◆ WORK TASK ◆
Set down exactly the lines in the records below that run from the line with "269 005 km |" to the line with "265 041 km |", inclusive, and nothing more.
------ DATA SHOWN ------
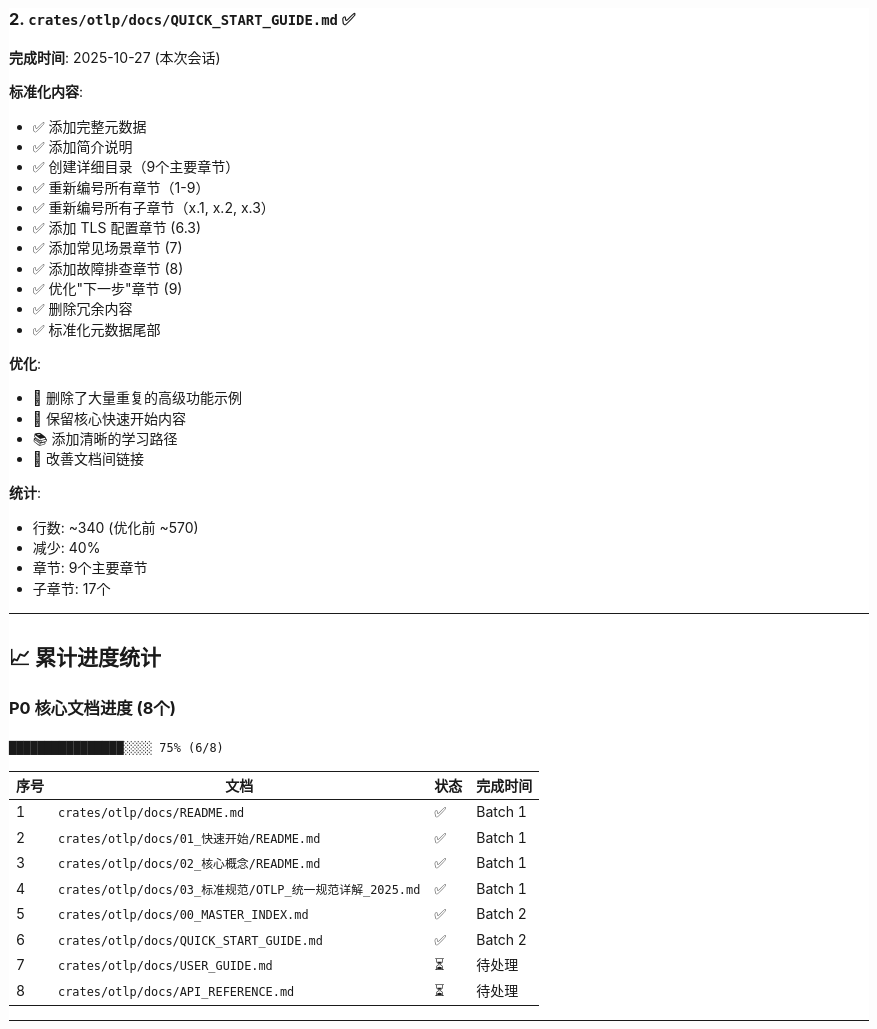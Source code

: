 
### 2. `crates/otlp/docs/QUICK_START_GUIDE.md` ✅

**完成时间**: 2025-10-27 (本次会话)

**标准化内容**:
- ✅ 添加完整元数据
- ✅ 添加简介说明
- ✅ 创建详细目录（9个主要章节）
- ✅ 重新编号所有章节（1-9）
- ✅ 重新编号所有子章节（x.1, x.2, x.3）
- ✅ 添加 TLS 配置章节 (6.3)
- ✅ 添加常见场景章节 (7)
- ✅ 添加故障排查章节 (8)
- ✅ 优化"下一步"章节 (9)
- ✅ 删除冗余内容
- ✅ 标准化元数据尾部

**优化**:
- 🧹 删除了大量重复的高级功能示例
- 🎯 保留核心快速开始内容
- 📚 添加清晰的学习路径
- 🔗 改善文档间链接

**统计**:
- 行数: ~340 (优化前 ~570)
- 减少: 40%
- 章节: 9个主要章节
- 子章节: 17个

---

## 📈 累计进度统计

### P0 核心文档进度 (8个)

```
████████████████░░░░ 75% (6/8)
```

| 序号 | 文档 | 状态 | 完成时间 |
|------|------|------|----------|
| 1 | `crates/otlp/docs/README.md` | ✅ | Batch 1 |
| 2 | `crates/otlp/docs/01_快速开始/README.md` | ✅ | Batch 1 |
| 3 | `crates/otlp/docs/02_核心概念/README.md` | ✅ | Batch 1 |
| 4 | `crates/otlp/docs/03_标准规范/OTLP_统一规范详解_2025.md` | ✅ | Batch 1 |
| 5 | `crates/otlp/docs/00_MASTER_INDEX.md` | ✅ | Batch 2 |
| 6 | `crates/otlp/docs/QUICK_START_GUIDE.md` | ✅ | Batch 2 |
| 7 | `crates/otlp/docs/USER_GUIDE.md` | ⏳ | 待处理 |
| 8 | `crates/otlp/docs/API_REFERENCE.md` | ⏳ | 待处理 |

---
------
------ DATA SHOWN ------
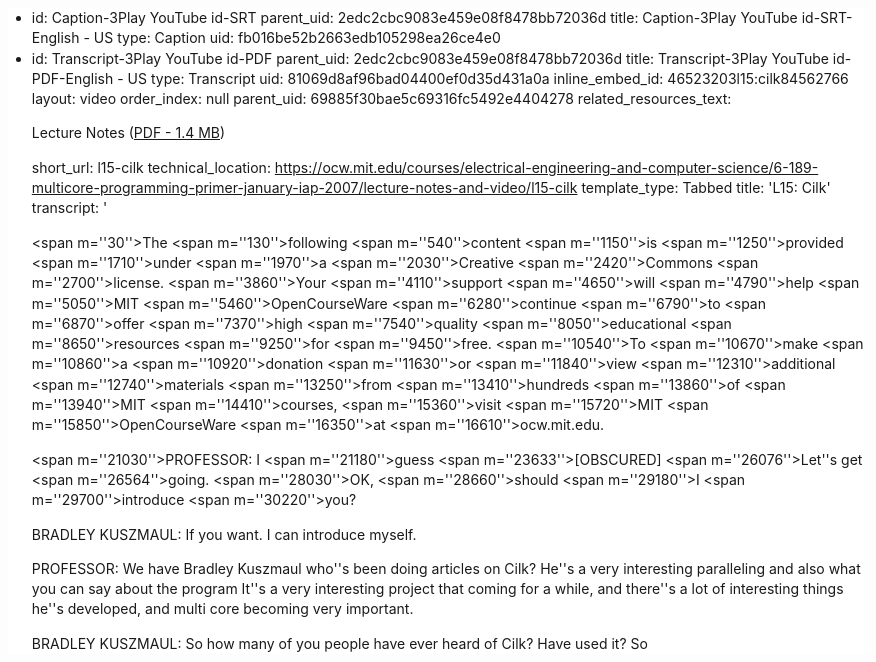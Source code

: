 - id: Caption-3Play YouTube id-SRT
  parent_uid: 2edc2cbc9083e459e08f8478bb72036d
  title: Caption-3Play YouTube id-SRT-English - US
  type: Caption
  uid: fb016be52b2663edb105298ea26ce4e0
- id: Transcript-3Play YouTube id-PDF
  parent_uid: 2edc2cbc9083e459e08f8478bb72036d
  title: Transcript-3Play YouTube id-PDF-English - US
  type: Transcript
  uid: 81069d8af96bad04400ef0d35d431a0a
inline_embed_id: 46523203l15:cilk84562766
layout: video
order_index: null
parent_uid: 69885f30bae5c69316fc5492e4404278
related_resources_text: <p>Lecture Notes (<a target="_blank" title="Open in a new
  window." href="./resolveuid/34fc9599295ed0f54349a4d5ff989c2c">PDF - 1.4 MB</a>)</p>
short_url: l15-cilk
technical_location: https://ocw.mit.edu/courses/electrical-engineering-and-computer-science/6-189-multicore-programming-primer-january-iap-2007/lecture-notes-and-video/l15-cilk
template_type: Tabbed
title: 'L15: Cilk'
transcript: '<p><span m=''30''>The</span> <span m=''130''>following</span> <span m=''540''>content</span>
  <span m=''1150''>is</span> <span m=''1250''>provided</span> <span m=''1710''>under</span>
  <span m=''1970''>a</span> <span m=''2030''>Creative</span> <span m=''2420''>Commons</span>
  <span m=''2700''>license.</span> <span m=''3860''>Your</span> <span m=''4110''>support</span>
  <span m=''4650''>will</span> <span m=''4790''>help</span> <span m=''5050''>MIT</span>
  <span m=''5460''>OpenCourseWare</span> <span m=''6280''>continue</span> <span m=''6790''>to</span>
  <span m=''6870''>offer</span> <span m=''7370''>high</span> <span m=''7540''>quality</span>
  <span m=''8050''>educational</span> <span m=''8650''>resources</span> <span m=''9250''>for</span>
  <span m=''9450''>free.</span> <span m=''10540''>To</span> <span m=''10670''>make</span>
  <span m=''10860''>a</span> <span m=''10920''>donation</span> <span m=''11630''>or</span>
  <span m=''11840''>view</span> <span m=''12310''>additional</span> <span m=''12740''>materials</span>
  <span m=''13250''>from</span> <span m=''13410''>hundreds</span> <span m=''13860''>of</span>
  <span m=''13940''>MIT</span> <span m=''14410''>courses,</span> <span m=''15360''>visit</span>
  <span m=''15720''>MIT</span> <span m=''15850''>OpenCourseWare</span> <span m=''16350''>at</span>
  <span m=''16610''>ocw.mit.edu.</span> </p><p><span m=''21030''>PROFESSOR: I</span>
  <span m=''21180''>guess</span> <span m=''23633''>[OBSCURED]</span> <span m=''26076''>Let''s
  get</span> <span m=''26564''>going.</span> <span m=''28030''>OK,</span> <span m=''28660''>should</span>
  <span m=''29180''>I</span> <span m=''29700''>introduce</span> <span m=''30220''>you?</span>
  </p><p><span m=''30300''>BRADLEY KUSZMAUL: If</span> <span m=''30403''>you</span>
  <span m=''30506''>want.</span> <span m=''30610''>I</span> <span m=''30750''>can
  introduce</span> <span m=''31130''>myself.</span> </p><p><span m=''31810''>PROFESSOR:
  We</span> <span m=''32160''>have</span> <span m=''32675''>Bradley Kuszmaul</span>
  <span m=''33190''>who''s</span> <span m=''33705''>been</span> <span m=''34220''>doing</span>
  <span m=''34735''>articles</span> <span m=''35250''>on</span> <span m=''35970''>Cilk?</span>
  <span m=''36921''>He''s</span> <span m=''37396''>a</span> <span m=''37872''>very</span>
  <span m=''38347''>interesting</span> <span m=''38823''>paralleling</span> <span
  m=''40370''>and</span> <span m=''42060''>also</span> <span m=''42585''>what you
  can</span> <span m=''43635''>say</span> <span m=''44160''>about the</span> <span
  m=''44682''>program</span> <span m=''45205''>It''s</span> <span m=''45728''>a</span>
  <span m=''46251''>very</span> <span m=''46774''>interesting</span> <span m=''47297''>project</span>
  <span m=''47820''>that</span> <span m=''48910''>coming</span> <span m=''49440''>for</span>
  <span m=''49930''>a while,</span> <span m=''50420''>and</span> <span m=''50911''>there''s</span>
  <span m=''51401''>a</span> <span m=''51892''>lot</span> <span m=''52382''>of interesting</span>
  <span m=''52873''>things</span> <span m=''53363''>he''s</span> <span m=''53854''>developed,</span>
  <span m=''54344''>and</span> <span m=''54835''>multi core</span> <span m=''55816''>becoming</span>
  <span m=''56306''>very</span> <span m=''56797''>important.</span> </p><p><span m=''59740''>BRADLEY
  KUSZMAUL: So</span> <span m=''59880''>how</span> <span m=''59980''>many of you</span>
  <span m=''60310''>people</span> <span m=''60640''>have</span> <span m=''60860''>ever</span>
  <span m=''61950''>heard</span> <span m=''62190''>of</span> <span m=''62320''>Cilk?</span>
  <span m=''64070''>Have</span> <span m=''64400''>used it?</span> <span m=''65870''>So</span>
------
------ DATA SHOWN ------
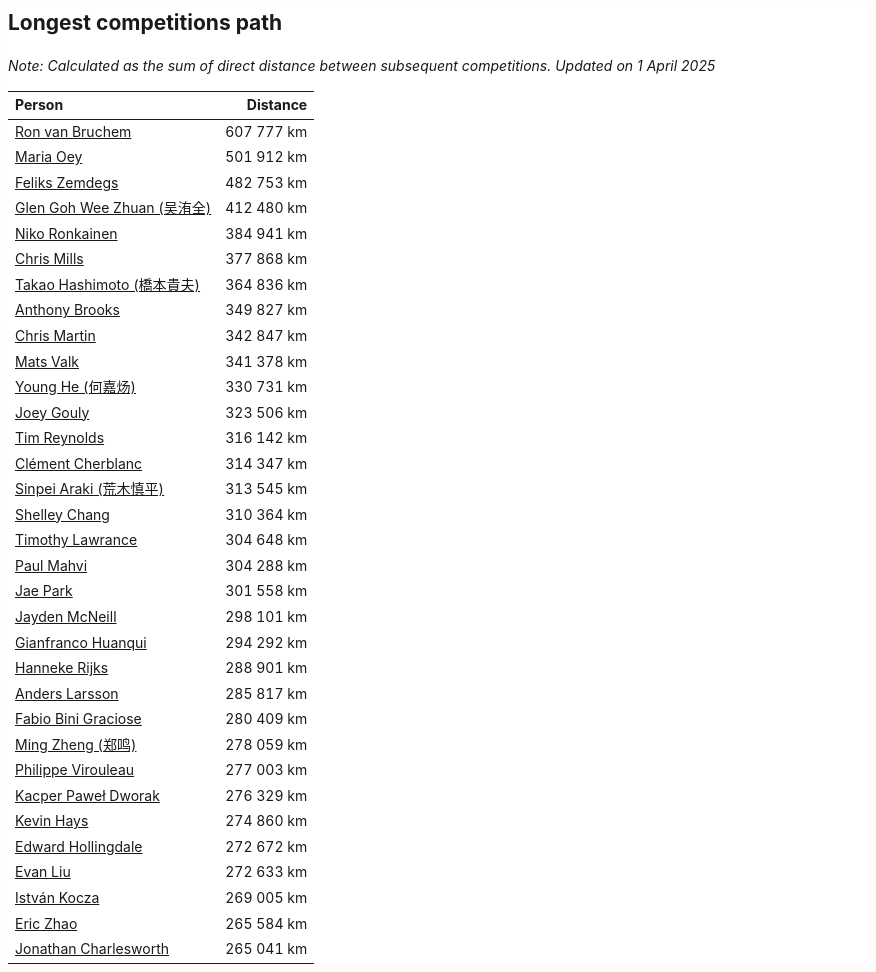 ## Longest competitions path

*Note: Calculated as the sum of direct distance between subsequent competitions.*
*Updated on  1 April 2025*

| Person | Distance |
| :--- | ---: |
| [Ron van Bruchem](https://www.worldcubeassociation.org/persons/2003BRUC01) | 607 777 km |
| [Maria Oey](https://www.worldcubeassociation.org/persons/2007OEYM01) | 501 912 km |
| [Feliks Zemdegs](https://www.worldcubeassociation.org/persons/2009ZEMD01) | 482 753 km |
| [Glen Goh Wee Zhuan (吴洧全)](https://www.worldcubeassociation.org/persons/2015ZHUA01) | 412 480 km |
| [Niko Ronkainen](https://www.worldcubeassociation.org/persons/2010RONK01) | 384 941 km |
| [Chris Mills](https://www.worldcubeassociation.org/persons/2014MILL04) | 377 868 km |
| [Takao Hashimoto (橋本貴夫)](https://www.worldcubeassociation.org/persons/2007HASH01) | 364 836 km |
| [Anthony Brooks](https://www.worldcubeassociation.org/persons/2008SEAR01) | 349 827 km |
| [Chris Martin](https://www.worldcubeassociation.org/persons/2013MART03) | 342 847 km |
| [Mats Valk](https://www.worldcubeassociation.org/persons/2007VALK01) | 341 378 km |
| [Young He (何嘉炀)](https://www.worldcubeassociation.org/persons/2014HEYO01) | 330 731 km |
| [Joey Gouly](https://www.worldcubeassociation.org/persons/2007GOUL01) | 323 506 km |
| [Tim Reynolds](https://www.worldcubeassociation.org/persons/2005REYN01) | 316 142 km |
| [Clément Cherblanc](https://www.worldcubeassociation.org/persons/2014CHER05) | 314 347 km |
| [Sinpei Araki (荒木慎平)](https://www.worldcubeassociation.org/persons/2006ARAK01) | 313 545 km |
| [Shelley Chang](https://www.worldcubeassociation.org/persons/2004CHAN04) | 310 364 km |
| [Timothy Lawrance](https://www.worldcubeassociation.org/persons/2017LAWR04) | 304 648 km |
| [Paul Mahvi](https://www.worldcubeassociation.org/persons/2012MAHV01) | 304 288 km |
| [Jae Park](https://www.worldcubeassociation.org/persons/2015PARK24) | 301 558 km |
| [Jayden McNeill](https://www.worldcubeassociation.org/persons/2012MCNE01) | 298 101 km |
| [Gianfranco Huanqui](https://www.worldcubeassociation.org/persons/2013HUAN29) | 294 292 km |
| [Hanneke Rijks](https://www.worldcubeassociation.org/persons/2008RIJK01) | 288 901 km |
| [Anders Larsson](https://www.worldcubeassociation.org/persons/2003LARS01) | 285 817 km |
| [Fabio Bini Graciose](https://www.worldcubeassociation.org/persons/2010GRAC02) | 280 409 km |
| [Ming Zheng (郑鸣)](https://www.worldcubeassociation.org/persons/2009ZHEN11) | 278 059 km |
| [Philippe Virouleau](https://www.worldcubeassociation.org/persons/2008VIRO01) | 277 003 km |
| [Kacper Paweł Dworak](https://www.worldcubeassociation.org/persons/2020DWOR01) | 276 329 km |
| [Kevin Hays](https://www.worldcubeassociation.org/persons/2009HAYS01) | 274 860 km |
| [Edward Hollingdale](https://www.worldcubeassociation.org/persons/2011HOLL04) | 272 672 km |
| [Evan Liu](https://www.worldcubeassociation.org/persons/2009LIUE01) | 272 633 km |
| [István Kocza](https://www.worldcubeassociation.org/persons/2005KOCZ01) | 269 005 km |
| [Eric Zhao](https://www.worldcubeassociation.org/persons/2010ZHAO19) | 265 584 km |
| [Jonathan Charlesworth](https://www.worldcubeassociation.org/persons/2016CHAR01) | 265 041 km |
------
◆ OUTPUT FOR THIS TASK ◆
| [István Kocza](https://www.worldcubeassociation.org/persons/2005KOCZ01) | 269 005 km |
| [Eric Zhao](https://www.worldcubeassociation.org/persons/2010ZHAO19) | 265 584 km |
| [Jonathan Charlesworth](https://www.worldcubeassociation.org/persons/2016CHAR01) | 265 041 km |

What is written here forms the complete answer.